▶ _TO DO_:
Scan the lines below for the string "counts" and copy every one that has it.

▶ _EXTRACTED INFORMATION_:
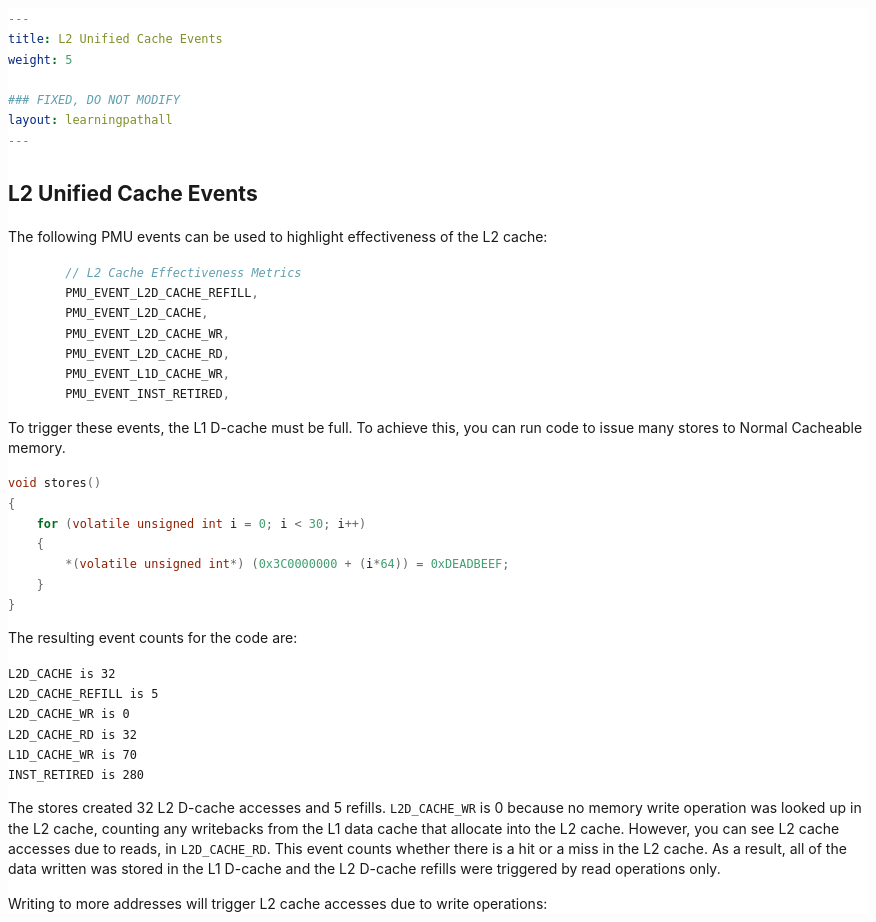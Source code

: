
 ```yaml
---
title: L2 Unified Cache Events
weight: 5

### FIXED, DO NOT MODIFY
layout: learningpathall
---
```

## L2 Unified Cache Events

The following PMU events can be used to highlight effectiveness of the L2 cache: 

```C
        // L2 Cache Effectiveness Metrics
        PMU_EVENT_L2D_CACHE_REFILL,
        PMU_EVENT_L2D_CACHE,
        PMU_EVENT_L2D_CACHE_WR,
        PMU_EVENT_L2D_CACHE_RD,
        PMU_EVENT_L1D_CACHE_WR,
        PMU_EVENT_INST_RETIRED,
```

To trigger these events, the L1 D-cache must be full. To achieve this, you can run code to issue many stores to Normal Cacheable memory.

```C
void stores()
{
    for (volatile unsigned int i = 0; i < 30; i++)
    {
        *(volatile unsigned int*) (0x3C0000000 + (i*64)) = 0xDEADBEEF;
    }
}
```

The resulting event counts for the code are:

```output
L2D_CACHE is 32
L2D_CACHE_REFILL is 5
L2D_CACHE_WR is 0
L2D_CACHE_RD is 32
L1D_CACHE_WR is 70
INST_RETIRED is 280
```

The stores created 32 L2 D-cache accesses and 5 refills. `L2D_CACHE_WR` is 0 because no memory write operation was looked up in the L2 cache, counting any writebacks from the L1 data cache that allocate into the L2 cache. However, you can see L2 cache accesses due to reads, in `L2D_CACHE_RD`. This event counts whether there is a hit or a miss in the L2 cache. As a result, all of the data written was stored in the L1 D-cache and the L2 D-cache refills were triggered by read operations only.

Writing to more addresses will trigger L2 cache accesses due to write operations:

▶ _WRITTEN RESPONSE_:
The resulting event counts for the code are:
The stores created 32 L2 D-cache accesses and 5 refills. `L2D_CACHE_WR` is 0 because no memory write operation was looked up in the L2 cache, counting any writebacks from the L1 data cache that allocate into the L2 cache. However, you can see L2 cache accesses due to reads, in `L2D_CACHE_RD`. This event counts whether there is a hit or a miss in the L2 cache. As a result, all of the data written was stored in the L1 D-cache and the L2 D-cache refills were triggered by read operations only.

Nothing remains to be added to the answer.